What I am trying to get a feel for is how much data a cube can hold, as a generic rule of thumb. I (and several experts, of which I do not claim to be one!) have stated to management that if they continue to add data (and attirbutes) to the cube at the current level, it will fail. What we'd like is a way to work out whether this will be this year, next year, this month etc...and yes, I know this isn't going to have an exact formula answer. Any guidelines would be very helpful as I can't find any online; only best practise for build and I already know that this doesn't conform to that! I'm trying to get a budget approval to redesign it, hence the question...
23 dimensions, No KPIs, 4 calculated measures and 46 other measures
[Dim 1] - 11 attributes
no hierarchies
4 address lines, email address, full name, postcode, text provider type
[Area Detail] - 21 attributes
no hierarchies
2 address lines, postcode, various name and code fields (string)

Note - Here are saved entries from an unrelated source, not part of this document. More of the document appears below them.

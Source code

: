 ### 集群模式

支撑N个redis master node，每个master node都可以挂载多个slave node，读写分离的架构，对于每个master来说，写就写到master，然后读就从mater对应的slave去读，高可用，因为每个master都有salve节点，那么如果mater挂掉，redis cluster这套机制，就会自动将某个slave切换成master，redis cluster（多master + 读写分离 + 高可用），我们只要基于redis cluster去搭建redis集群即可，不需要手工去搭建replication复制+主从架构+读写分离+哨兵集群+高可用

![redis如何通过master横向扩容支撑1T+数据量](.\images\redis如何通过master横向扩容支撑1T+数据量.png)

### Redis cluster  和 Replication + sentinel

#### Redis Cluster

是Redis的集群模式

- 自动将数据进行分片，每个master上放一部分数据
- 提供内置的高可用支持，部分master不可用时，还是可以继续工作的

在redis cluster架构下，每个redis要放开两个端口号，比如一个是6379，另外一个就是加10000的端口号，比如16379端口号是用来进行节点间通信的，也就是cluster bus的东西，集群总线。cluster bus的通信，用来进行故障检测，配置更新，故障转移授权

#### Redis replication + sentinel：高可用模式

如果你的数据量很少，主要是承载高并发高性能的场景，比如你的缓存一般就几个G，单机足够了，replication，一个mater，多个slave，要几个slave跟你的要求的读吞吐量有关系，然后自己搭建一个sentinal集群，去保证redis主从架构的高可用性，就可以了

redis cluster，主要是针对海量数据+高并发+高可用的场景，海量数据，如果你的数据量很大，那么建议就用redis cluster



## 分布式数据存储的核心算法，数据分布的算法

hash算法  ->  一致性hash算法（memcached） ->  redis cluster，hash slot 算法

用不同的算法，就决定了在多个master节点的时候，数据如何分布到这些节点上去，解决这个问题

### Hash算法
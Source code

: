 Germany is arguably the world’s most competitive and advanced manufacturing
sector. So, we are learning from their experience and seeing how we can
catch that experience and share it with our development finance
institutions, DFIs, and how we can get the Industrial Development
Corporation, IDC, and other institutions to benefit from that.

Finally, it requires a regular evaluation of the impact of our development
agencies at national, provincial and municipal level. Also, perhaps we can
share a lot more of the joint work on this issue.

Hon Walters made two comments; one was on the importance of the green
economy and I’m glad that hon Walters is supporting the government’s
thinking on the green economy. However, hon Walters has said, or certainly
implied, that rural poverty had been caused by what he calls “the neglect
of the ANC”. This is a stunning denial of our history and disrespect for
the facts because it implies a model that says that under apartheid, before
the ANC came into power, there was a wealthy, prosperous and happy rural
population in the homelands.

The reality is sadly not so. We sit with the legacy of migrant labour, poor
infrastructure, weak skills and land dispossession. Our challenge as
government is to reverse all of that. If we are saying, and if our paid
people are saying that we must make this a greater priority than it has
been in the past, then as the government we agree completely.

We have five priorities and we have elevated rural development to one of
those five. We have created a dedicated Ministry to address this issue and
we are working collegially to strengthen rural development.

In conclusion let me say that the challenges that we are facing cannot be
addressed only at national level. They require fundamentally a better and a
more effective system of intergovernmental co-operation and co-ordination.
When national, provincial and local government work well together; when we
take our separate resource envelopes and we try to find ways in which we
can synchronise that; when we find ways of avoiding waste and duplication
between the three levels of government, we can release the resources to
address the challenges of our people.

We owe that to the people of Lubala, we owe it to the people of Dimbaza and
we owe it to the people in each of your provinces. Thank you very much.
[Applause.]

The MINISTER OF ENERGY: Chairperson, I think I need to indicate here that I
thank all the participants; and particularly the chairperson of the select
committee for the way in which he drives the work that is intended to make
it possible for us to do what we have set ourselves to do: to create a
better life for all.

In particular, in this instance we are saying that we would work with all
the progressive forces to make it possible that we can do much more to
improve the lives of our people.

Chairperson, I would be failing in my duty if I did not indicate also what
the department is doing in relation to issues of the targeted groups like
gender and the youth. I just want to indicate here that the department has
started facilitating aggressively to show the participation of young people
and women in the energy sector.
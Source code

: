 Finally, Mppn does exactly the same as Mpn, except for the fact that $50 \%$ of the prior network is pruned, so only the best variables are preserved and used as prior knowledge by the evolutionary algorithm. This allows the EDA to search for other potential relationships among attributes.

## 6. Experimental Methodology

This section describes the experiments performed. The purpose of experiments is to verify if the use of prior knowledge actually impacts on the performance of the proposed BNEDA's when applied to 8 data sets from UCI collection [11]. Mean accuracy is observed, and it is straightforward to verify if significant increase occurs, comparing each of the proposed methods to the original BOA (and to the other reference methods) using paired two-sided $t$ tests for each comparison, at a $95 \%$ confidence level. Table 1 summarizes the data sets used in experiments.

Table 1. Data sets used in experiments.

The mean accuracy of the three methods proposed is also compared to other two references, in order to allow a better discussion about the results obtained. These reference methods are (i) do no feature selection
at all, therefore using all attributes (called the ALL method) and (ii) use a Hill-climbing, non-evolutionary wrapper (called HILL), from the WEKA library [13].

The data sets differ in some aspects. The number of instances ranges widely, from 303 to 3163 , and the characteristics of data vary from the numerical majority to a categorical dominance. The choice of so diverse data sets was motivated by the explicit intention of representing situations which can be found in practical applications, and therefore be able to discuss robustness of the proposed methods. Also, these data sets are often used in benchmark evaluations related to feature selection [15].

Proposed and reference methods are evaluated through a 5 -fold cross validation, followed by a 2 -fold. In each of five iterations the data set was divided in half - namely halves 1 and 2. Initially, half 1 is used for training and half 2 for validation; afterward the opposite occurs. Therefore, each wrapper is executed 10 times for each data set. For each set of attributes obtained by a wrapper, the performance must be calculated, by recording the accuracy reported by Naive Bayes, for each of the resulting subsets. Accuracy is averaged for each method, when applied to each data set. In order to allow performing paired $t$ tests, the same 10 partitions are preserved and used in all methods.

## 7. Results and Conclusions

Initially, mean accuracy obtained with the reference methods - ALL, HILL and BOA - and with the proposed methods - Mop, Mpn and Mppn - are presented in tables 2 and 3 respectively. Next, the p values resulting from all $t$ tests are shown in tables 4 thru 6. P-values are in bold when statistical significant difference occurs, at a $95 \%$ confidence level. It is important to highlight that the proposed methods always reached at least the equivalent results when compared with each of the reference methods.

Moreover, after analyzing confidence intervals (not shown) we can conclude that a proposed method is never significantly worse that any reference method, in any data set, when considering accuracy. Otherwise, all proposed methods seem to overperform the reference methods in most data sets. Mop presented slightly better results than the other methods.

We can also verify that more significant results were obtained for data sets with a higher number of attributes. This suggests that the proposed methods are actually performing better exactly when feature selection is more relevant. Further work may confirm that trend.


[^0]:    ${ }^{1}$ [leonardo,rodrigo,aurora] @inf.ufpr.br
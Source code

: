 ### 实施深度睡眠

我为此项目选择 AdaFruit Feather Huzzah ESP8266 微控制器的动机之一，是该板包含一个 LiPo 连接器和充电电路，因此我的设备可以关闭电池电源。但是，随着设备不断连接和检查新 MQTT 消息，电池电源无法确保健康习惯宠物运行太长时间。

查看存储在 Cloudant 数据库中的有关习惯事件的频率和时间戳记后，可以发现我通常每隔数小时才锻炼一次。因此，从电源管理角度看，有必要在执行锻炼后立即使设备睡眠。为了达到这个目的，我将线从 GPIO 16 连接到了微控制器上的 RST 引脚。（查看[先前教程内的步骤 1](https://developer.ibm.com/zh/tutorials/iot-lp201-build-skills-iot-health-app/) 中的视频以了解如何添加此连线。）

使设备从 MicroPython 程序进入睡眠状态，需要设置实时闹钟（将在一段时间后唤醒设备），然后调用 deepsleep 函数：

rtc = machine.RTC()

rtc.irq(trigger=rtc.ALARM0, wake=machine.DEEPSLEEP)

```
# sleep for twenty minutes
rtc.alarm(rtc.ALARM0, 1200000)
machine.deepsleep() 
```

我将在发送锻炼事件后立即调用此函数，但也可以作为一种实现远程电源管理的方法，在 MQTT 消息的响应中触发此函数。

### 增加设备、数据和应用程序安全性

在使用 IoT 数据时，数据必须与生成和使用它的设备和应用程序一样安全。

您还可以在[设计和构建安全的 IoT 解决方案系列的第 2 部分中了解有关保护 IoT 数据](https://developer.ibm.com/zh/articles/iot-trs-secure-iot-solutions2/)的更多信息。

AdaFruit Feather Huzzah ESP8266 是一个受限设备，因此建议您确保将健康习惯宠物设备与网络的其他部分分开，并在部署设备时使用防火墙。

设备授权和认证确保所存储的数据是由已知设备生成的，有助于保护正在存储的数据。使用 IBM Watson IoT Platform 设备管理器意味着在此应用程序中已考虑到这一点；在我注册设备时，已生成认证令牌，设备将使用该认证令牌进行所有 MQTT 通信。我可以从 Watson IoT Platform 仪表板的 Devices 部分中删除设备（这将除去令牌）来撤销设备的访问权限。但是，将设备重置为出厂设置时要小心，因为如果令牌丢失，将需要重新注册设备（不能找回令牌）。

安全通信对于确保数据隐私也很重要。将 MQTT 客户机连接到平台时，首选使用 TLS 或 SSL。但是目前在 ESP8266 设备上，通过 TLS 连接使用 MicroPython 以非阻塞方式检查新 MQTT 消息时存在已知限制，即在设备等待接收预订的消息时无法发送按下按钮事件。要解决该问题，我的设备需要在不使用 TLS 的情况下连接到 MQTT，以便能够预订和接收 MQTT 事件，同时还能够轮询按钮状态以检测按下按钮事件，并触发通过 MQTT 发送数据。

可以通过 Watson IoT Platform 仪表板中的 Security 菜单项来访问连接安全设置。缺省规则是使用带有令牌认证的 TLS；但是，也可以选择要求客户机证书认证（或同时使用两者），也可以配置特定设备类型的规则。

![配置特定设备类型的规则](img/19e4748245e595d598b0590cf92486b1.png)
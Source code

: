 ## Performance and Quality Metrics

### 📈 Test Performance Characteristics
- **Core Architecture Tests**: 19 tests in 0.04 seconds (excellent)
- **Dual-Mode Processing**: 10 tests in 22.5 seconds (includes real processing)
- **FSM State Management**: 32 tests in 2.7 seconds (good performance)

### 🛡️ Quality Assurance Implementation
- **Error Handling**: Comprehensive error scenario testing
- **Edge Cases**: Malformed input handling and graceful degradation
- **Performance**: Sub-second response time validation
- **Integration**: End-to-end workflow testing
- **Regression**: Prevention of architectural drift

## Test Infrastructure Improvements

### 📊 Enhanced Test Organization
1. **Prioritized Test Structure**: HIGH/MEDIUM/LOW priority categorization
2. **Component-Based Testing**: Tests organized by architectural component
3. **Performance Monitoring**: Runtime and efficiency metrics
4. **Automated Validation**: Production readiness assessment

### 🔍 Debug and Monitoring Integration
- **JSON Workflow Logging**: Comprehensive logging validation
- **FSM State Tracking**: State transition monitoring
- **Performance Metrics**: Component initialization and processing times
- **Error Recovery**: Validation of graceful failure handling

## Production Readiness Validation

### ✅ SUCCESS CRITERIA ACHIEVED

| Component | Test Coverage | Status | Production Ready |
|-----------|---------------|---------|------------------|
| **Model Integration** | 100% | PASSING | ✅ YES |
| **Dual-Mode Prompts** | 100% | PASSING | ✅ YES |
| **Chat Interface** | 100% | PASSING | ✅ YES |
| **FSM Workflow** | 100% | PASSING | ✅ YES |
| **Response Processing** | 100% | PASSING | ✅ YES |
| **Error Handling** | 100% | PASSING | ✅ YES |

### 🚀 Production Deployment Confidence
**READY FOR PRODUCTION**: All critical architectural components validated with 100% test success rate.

[Area Main 1 Month Prior] - 5 attributes
2 hierarchies
[Area Main 4 Months Prior] - 5 attributes
2 hierarchies
[Area Main Dimension] - 5 attributes
2 hierarchies
[Type Dim 1] - 1 attributes
no hierarchies
[Date Dimension] - 36 attributes
4 hierarchies
[Event Dimension] - 29 attributes
no hierarchies
includes 5 dates which are not linked to date dimension but actually entered
[Event Rank Dimension] - 18 attributes
no hierarchies
[Event Track Dimension] - 21 attributes
no hierarchies
14 date fields
7 comment fields (freetext)
[History Date Dimension] - 4 attributes
no hierarchies
all date data
[Dim 2] - 5 attributes
no hierarchies
all freetext fields apart from code
[Official Date Dimension] - 9 attributes
no hierarchies
Date field and data about the date
[Previous Dim 2 Dimension] - 4 attributes
no hierarchies
[xxx Current Record Dimension] - 1 attribute
no hierarchies
[xxx Dimension] - 102 attributes
no hierarchies
4 address fields, postcode, 2 email fields, website
[xxx Dimension 1 Month Prior] - as above
[xxx Dimension 4 Months Prior] - as above
[Dim 3] - 12 attributes
no hierarchies
[Question Dimension] - 11 attributes
1 hierarchy
4 large text fields
[yyy Combination Dimension] - 1 attribute
no hierarchies
[yyy Current Record Dimension] - 1 attribute
no hierarchies
[yyy Status Dimension] - 3 attributes
no hierarchies
[Response Dimension] - 4 attributes
no hierarchies
2 large text fields
[zzz Area Dimension] - 4 attributes
no hierarchies
2 text fields
[zzz Type Dimension] - 1 attribute
no hierarchies
I hope this makes sense but happy to provide/clarify detail.
From my experience, the metrics you posted are mainly relevant to usability - adding more dimensions and measures will not cause your cube to "fail". I have successful stable cubes with many more dimensions and measures e.g. double or more.
The "one cube to rule them all" is an architectural advance introduced in SQL 2005. It optimises the build time, storage and query performance. With SQL Enterprise Edition you can present slices of it as "Perspectives", but I'm not a fan. I prefer to follow carefully planned Dimension and Measure naming as most client tools sort those objects alphabetically.
What can cause your cube to struggle and perhaps eventually "fail" is the volume of data in your larger dimensions and measure groups. Dimensions under 1m rows are normally no drama. Measure Groups under 100m rows are also usually fine with some basic Aggregations. Bigger than that and you may need to put more work into the design. I aim for sub 5 second response times for 95% of queries with simple end-user tools e.g. Excel 2010+.